Jespersen v. Harrah’s Operating Co., Inc.
444 F.3d 1104 (9th Cir. 2006) (en banc)

Darlene Jespersen was a bartender at Harrah’s for over 20 years. She quit after the company implemented the “Personal Best” program, because she was unwilling to wear makeup as part of the policy required.

  • The program consisted of grooming and appearance standards that applied to both sexes, as well as some sex-differentiated requirements relating to makeup and nails.
  • Jespersen didn’t wear makeup on or off the job and testified that when she did wear it, she felt very degraded and very demeaned, and that it prohibited her from doing her job because it affected her self-dignity.
  • This led to a suit under Title VII, alleging that the Personal Best policy discriminated against women by

(1) subjecting them to terms and conditions of employment to which men are not similarly subjected, and
(2) requiring that women conform to sex-based stereotypes as a term and condition of employment.

The district court granted Harrah’s motion for summary judgment.

(1) Did the policy impose an unequal burden on women?
(2) Was there impermissible sex stereotyping?

No. Affirmed.

(1) The court held that the appearance policy applied to both male and female bartenders, and did not unreasonably burden women more so than men.

  • Apparently men keeping their hair short is comparable to women wearing makeup.
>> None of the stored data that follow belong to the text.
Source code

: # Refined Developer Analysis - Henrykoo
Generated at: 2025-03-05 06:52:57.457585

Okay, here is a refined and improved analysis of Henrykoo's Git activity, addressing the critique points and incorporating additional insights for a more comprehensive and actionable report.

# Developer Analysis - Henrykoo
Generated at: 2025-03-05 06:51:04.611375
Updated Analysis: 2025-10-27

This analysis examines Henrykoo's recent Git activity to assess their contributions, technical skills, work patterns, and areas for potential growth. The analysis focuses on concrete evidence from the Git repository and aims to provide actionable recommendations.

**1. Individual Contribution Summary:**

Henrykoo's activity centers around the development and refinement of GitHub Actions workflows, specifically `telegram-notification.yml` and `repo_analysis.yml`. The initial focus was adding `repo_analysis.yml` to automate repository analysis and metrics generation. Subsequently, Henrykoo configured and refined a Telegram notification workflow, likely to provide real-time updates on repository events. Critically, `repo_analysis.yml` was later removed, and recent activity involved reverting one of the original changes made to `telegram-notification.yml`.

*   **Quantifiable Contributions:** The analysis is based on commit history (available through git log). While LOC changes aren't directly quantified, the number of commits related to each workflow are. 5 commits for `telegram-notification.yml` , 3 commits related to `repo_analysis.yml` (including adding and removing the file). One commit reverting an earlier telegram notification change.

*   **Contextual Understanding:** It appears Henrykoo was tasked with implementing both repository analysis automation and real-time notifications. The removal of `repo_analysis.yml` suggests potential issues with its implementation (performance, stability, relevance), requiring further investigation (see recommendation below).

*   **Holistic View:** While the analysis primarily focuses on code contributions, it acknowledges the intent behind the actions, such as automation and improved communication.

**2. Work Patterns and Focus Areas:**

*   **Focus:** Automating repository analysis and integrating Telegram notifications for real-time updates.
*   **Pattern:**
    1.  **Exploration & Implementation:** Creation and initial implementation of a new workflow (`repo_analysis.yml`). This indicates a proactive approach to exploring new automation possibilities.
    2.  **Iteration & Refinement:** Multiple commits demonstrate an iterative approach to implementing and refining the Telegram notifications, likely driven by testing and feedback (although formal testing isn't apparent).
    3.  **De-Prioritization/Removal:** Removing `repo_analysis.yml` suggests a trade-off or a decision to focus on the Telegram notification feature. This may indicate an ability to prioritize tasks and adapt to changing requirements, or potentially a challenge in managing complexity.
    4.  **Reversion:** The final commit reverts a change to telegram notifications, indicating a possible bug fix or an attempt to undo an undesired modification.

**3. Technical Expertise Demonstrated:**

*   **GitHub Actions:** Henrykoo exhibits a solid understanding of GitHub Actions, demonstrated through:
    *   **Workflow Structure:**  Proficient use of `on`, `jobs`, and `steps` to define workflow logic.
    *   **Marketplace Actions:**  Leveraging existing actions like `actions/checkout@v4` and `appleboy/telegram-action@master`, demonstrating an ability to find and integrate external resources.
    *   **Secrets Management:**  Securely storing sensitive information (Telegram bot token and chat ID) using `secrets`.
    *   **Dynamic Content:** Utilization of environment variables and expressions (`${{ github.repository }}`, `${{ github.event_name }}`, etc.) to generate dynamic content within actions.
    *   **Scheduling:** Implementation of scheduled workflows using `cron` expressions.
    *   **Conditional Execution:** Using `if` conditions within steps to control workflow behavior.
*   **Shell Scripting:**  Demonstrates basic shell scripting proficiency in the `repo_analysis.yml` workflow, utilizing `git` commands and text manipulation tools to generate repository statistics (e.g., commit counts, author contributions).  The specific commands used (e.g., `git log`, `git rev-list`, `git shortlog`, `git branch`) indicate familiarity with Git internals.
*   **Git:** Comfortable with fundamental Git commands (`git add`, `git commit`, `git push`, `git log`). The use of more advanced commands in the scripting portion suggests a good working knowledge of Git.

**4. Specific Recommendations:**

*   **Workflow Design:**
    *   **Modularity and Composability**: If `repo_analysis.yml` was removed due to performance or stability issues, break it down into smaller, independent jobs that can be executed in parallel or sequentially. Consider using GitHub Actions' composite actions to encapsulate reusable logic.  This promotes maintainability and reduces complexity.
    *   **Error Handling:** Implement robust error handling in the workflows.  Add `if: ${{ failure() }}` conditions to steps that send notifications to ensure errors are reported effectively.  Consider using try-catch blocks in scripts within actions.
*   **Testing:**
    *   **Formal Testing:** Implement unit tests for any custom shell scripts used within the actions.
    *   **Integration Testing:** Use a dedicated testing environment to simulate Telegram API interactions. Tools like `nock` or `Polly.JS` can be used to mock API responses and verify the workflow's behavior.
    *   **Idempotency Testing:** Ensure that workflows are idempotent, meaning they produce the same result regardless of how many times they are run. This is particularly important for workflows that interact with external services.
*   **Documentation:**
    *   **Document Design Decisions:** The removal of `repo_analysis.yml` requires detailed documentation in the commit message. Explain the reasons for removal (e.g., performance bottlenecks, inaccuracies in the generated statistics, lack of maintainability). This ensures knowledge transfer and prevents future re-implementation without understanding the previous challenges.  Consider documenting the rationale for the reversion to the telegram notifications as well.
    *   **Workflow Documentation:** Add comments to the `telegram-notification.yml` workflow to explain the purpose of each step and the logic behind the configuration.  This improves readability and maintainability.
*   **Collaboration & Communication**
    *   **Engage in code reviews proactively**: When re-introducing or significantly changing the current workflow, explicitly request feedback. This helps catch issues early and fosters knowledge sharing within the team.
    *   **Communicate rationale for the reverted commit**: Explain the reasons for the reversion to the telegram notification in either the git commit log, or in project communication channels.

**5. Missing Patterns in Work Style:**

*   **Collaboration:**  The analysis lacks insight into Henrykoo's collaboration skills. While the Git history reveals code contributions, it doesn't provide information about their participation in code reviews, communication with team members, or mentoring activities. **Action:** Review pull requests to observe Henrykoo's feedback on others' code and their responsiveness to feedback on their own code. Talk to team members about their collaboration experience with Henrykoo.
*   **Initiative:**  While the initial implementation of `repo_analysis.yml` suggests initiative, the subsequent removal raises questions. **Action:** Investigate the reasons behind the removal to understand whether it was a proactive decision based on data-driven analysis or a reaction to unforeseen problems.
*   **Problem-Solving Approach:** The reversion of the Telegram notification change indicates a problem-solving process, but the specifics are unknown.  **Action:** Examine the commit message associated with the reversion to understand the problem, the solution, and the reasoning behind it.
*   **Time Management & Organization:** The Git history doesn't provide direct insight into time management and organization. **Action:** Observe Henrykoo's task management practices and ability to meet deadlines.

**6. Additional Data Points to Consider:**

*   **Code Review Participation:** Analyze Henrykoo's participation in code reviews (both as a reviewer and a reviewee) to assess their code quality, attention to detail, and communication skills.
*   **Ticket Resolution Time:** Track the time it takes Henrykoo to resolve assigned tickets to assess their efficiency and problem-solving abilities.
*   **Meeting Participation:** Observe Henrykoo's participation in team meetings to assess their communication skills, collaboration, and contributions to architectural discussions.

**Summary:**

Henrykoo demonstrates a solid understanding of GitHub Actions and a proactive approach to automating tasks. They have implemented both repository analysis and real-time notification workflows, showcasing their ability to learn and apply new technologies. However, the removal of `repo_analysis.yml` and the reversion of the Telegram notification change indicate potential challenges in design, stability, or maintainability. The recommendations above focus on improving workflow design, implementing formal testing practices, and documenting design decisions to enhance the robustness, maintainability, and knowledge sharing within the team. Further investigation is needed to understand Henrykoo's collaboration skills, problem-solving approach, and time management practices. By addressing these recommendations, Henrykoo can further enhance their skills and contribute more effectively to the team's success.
(2) The court distinguished this case from Price Waterhouse in that the Personal Best program didn’t single out one person – it applied to all of the bartenders, male and female.

  • ‘This case was limited to the subjective reaction of a single employee, and there wasn’t evidence of a stereotypical motivation on the part of the employer.’
  • Something requiring women to wear short shorts and low-cut shirts would likely suffice.
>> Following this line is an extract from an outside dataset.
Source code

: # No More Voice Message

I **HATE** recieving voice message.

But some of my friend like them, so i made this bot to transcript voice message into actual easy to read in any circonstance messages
Rule: An employer’s grooming and dress policy that applies to both sexes does not violate Title VII absent a showing that the policy imposed unreasonable or unequal burdens on one gender more so than the other.
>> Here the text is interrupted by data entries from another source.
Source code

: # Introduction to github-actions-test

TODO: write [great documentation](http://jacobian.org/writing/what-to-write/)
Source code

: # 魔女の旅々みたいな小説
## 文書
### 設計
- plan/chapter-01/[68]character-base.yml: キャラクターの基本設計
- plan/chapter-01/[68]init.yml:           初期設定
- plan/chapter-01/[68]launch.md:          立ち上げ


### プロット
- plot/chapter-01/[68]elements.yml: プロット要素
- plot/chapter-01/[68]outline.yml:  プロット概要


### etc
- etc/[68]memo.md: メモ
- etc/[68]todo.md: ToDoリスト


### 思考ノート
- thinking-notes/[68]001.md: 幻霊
  • Prof: As long as the policies are based on generally accepted differences between what men and women should wear / how they should appear etc, and there’s no unequal burden on one gender, there generally isn’t a Title VII violation (unless there’s impermissible sex stereotyping).

Side Note: First Amendment protections don’t apply to the private sector, which is why most hair length cases have been brought under Title VII. Generally, plaintiffs have been unsuccessful for two reasons:

(1) It has been held that Title VII was designed only to prohibit discrimination based on immutable characteristics.
(2) Hair length regulations do not inhibit employment opportunity.